→ TASK: Begin at the line containing "convert to bytes" in the data below and go on through the line containing "add parser for", repeating each line exactly; include both ends and no other line.

Saved entries
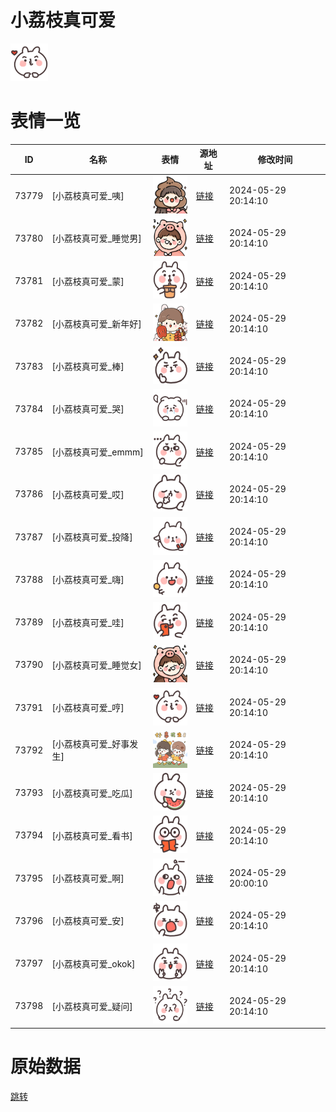 # 小荔枝真可爱

<img src="./cover.png" height="60" alt="cover" />

# 表情一览

|ID|名称|表情|源地址|修改时间|
|----|----|----|----|----|
|73779|[小荔枝真可爱_咦]|<img src="./pic/073779_%5B小荔枝真可爱_咦%5D.png" height="60" alt="咦"/>|[链接](https://i0.hdslb.com/bfs/garb/ceaabd9ed5439dc215f7955192205d30dc792d55.png)|2024-05-29 20:14:10|
|73780|[小荔枝真可爱_睡觉男]|<img src="./pic/073780_%5B小荔枝真可爱_睡觉男%5D.png" height="60" alt="睡觉男"/>|[链接](https://i0.hdslb.com/bfs/garb/af6a1650c83db50c4720941cbba0979cc361ff26.png)|2024-05-29 20:14:10|
|73781|[小荔枝真可爱_蒙]|<img src="./pic/073781_%5B小荔枝真可爱_蒙%5D.png" height="60" alt="蒙"/>|[链接](https://i0.hdslb.com/bfs/garb/6b775c885a1d402a45248a5975dc4a9c6283fb56.png)|2024-05-29 20:14:10|
|73782|[小荔枝真可爱_新年好]|<img src="./pic/073782_%5B小荔枝真可爱_新年好%5D.png" height="60" alt="新年好"/>|[链接](https://i0.hdslb.com/bfs/garb/d5d89e1c706188f4e63704c2a3ad13cd1ac10b7e.png)|2024-05-29 20:14:10|
|73783|[小荔枝真可爱_棒]|<img src="./pic/073783_%5B小荔枝真可爱_棒%5D.png" height="60" alt="棒"/>|[链接](https://i0.hdslb.com/bfs/garb/a0809d004190c793550605fd57f2e0498e0cedce.png)|2024-05-29 20:14:10|
|73784|[小荔枝真可爱_哭]|<img src="./pic/073784_%5B小荔枝真可爱_哭%5D.png" height="60" alt="哭"/>|[链接](https://i0.hdslb.com/bfs/garb/0b27271ca4699ecdafaa32e46b11ccd68655716e.png)|2024-05-29 20:14:10|
|73785|[小荔枝真可爱_emmm]|<img src="./pic/073785_%5B小荔枝真可爱_emmm%5D.png" height="60" alt="emmm"/>|[链接](https://i0.hdslb.com/bfs/garb/4f15af320cabc23edf3da1f2d90ff63703669118.png)|2024-05-29 20:14:10|
|73786|[小荔枝真可爱_哎]|<img src="./pic/073786_%5B小荔枝真可爱_哎%5D.png" height="60" alt="哎"/>|[链接](https://i0.hdslb.com/bfs/garb/0e912976f53fb52426f18a93e22d3a2b46730f9a.png)|2024-05-29 20:14:10|
|73787|[小荔枝真可爱_投降]|<img src="./pic/073787_%5B小荔枝真可爱_投降%5D.png" height="60" alt="投降"/>|[链接](https://i0.hdslb.com/bfs/garb/c6865b2b52757c8cdf671985dd34b560af21bf19.png)|2024-05-29 20:14:10|
|73788|[小荔枝真可爱_嗨]|<img src="./pic/073788_%5B小荔枝真可爱_嗨%5D.png" height="60" alt="嗨"/>|[链接](https://i0.hdslb.com/bfs/garb/c5996b0e0cb2a6f5daac3a214075bd35bafe8ac3.png)|2024-05-29 20:14:10|
|73789|[小荔枝真可爱_哇]|<img src="./pic/073789_%5B小荔枝真可爱_哇%5D.png" height="60" alt="哇"/>|[链接](https://i0.hdslb.com/bfs/garb/ed9a1c4301fdf5df41969f6fe5830e1d8e6a0d77.png)|2024-05-29 20:14:10|
|73790|[小荔枝真可爱_睡觉女]|<img src="./pic/073790_%5B小荔枝真可爱_睡觉女%5D.png" height="60" alt="睡觉女"/>|[链接](https://i0.hdslb.com/bfs/garb/62e245733c58a075694a5b32f39229641733b3f9.png)|2024-05-29 20:14:10|
|73791|[小荔枝真可爱_哼]|<img src="./pic/073791_%5B小荔枝真可爱_哼%5D.png" height="60" alt="哼"/>|[链接](https://i0.hdslb.com/bfs/garb/3de3f6b793857ad70cc0caad23cca83523d1af71.png)|2024-05-29 20:14:10|
|73792|[小荔枝真可爱_好事发生]|<img src="./pic/073792_%5B小荔枝真可爱_好事发生%5D.png" height="60" alt="好事发生"/>|[链接](https://i0.hdslb.com/bfs/garb/3b84699de3ac471cb62620c0257c9acbcfd68d96.png)|2024-05-29 20:14:10|
|73793|[小荔枝真可爱_吃瓜]|<img src="./pic/073793_%5B小荔枝真可爱_吃瓜%5D.png" height="60" alt="吃瓜"/>|[链接](https://i0.hdslb.com/bfs/garb/79af3299f30af35288ab450365b3b9f2a656f685.png)|2024-05-29 20:14:10|
|73794|[小荔枝真可爱_看书]|<img src="./pic/073794_%5B小荔枝真可爱_看书%5D.png" height="60" alt="看书"/>|[链接](https://i0.hdslb.com/bfs/garb/221f871bf3be21cb23ec04f6005f08bc19b8c9c8.png)|2024-05-29 20:14:10|
|73795|[小荔枝真可爱_啊]|<img src="./pic/073795_%5B小荔枝真可爱_啊%5D.png" height="60" alt="啊"/>|[链接](https://i0.hdslb.com/bfs/garb/e96cab4e49f8ff1229fd956ebf792a245fe1d6f4.png)|2024-05-29 20:00:10|
|73796|[小荔枝真可爱_安]|<img src="./pic/073796_%5B小荔枝真可爱_安%5D.png" height="60" alt="安"/>|[链接](https://i0.hdslb.com/bfs/garb/27388a6d994deddaf00ffd3461602d7fd766e1de.png)|2024-05-29 20:14:10|
|73797|[小荔枝真可爱_okok]|<img src="./pic/073797_%5B小荔枝真可爱_okok%5D.png" height="60" alt="okok"/>|[链接](https://i0.hdslb.com/bfs/garb/c6d9f9abc9e56d587396886b99b20b5815bea40e.png)|2024-05-29 20:14:10|
|73798|[小荔枝真可爱_疑问]|<img src="./pic/073798_%5B小荔枝真可爱_疑问%5D.png" height="60" alt="疑问"/>|[链接](https://i0.hdslb.com/bfs/garb/3773ded853d68ec06e933168e07ef5046a942740.png)|2024-05-29 20:14:10|

# 原始数据

[跳转](./raw.json)


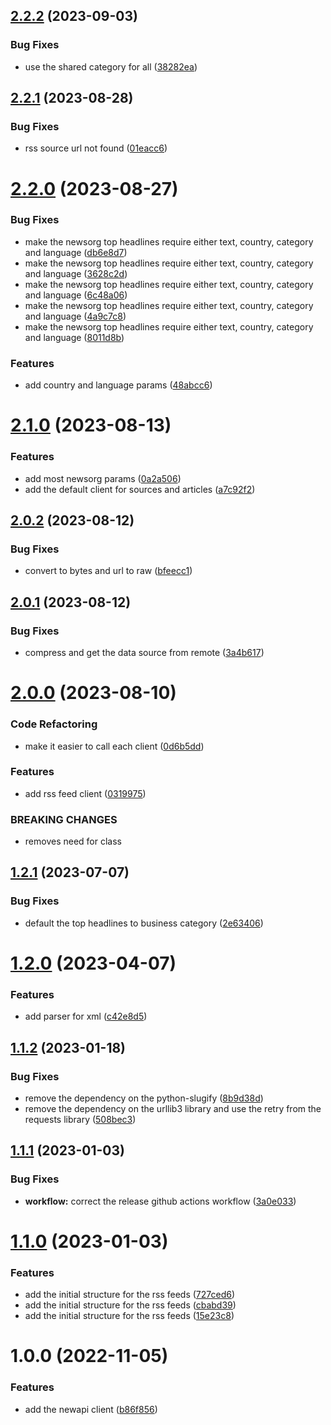 ## [2.2.2](https://github.com/onemoola/newspy/compare/v2.2.1...v2.2.2) (2023-09-03)


### Bug Fixes

* use the shared category for all ([38282ea](https://github.com/onemoola/newspy/commit/38282ea72b0826b52e170d538d26005fc8b5132e))

## [2.2.1](https://github.com/onemoola/newspy/compare/v2.2.0...v2.2.1) (2023-08-28)


### Bug Fixes

* rss source url not found ([01eacc6](https://github.com/onemoola/newspy/commit/01eacc6a371c0399eec9a0189af2f927950651ad))

# [2.2.0](https://github.com/onemoola/newspy/compare/v2.1.0...v2.2.0) (2023-08-27)


### Bug Fixes

* make the newsorg top headlines require either text, country, category and language ([db6e8d7](https://github.com/onemoola/newspy/commit/db6e8d718fa3e676cdff141ded41ae0ee1ae733c))
* make the newsorg top headlines require either text, country, category and language ([3628c2d](https://github.com/onemoola/newspy/commit/3628c2d26ea820a3b65766a99d925fc37b54708c))
* make the newsorg top headlines require either text, country, category and language ([6c48a06](https://github.com/onemoola/newspy/commit/6c48a0644f127688ef3a2837acb98b9a0757c9db))
* make the newsorg top headlines require either text, country, category and language ([4a9c7c8](https://github.com/onemoola/newspy/commit/4a9c7c8d12a698cad6562f8a1ebff7beb8bf4dce))
* make the newsorg top headlines require either text, country, category and language ([8011d8b](https://github.com/onemoola/newspy/commit/8011d8b55591fe5abe02fbe3a2b821eaade79587))


### Features

* add country and language params ([48abcc6](https://github.com/onemoola/newspy/commit/48abcc684c94d7a993d0f9e669c48e7dbb9f3936))

# [2.1.0](https://github.com/onemoola/newspy/compare/v2.0.2...v2.1.0) (2023-08-13)


### Features

* add most newsorg params ([0a2a506](https://github.com/onemoola/newspy/commit/0a2a506721b7cba7ad05dd4f131e39d9b737c7b7))
* add the default client for sources and articles ([a7c92f2](https://github.com/onemoola/newspy/commit/a7c92f22a09bc1df4bb5cd2b5684e6cb057d553f))

## [2.0.2](https://github.com/onemoola/newspy/compare/v2.0.1...v2.0.2) (2023-08-12)


### Bug Fixes

* convert to bytes and url to raw ([bfeecc1](https://github.com/onemoola/newspy/commit/bfeecc16dfb5be3cf663d106c8934d15b790e50e))

## [2.0.1](https://github.com/onemoola/newspy/compare/v2.0.0...v2.0.1) (2023-08-12)


### Bug Fixes

* compress and get the data source from remote ([3a4b617](https://github.com/onemoola/newspy/commit/3a4b6176a39c7f613bc2005d3035b194af8b9877))

# [2.0.0](https://github.com/onemoola/newspy/compare/v1.2.1...v2.0.0) (2023-08-10)


### Code Refactoring

* make it easier to call each client ([0d6b5dd](https://github.com/onemoola/newspy/commit/0d6b5dd8949a189589d761e6c8ca1741b081c443))


### Features

* add rss feed client ([0319975](https://github.com/onemoola/newspy/commit/03199752fa0fa8a6f91ac8b71feeeb6038a9a291))


### BREAKING CHANGES

* removes need for class

## [1.2.1](https://github.com/msotho/newspy/compare/v1.2.0...v1.2.1) (2023-07-07)


### Bug Fixes

* default the top headlines to business category ([2e63406](https://github.com/msotho/newspy/commit/2e63406cd37d8f65f6cd42edd80cd192ad31e271))

# [1.2.0](https://github.com/msotho/newspy/compare/v1.1.2...v1.2.0) (2023-04-07)


### Features

* add parser for xml ([c42e8d5](https://github.com/msotho/newspy/commit/c42e8d5766d3f37f8532a37041592118079f6deb))

## [1.1.2](https://github.com/msotho/newspy/compare/v1.1.1...v1.1.2) (2023-01-18)


### Bug Fixes

* remove the dependency on the python-slugify ([8b9d38d](https://github.com/msotho/newspy/commit/8b9d38d579a86dc5dae17c45f433cf25eecd1957))
* remove the dependency on the urllib3 library and use the retry from the requests library ([508bec3](https://github.com/msotho/newspy/commit/508bec315586c4bbbf2434d84d0639236dcc8136))

## [1.1.1](https://github.com/msotho/newspy/compare/v1.1.0...v1.1.1) (2023-01-03)


### Bug Fixes

* **workflow:** correct the release github actions workflow ([3a0e033](https://github.com/msotho/newspy/commit/3a0e033f4042e5bf8f424b351a64dab460438b9f))

# [1.1.0](https://github.com/msotho/newspy/compare/v1.0.0...v1.1.0) (2023-01-03)


### Features

* add the initial structure for the rss feeds ([727ced6](https://github.com/msotho/newspy/commit/727ced644ea10c08bbeff0f8f1bc0ca4dbef4b50))
* add the initial structure for the rss feeds ([cbabd39](https://github.com/msotho/newspy/commit/cbabd39199ac2c64494814fbdc636d4305d85942))
* add the initial structure for the rss feeds ([15e23c8](https://github.com/msotho/newspy/commit/15e23c8c6e949c93e48a157dfb3cf97da15b2876))

# 1.0.0 (2022-11-05)


### Features

* add the newapi client ([b86f856](https://github.com/msotho/newspy/commit/b86f8567b0eb632a81e279410f10a51353886fef))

→ EXERCISE OUTPUT:
* convert to bytes and url to raw ([bfeecc1](https://github.com/onemoola/newspy/commit/bfeecc16dfb5be3cf663d106c8934d15b790e50e))

## [2.0.1](https://github.com/onemoola/newspy/compare/v2.0.0...v2.0.1) (2023-08-12)


### Bug Fixes

* compress and get the data source from remote ([3a4b617](https://github.com/onemoola/newspy/commit/3a4b6176a39c7f613bc2005d3035b194af8b9877))

# [2.0.0](https://github.com/onemoola/newspy/compare/v1.2.1...v2.0.0) (2023-08-10)


### Code Refactoring

* make it easier to call each client ([0d6b5dd](https://github.com/onemoola/newspy/commit/0d6b5dd8949a189589d761e6c8ca1741b081c443))


### Features

* add rss feed client ([0319975](https://github.com/onemoola/newspy/commit/03199752fa0fa8a6f91ac8b71feeeb6038a9a291))


### BREAKING CHANGES

* removes need for class

## [1.2.1](https://github.com/msotho/newspy/compare/v1.2.0...v1.2.1) (2023-07-07)


### Bug Fixes

* default the top headlines to business category ([2e63406](https://github.com/msotho/newspy/commit/2e63406cd37d8f65f6cd42edd80cd192ad31e271))

# [1.2.0](https://github.com/msotho/newspy/compare/v1.1.2...v1.2.0) (2023-04-07)


### Features

* add parser for xml ([c42e8d5](https://github.com/msotho/newspy/commit/c42e8d5766d3f37f8532a37041592118079f6deb))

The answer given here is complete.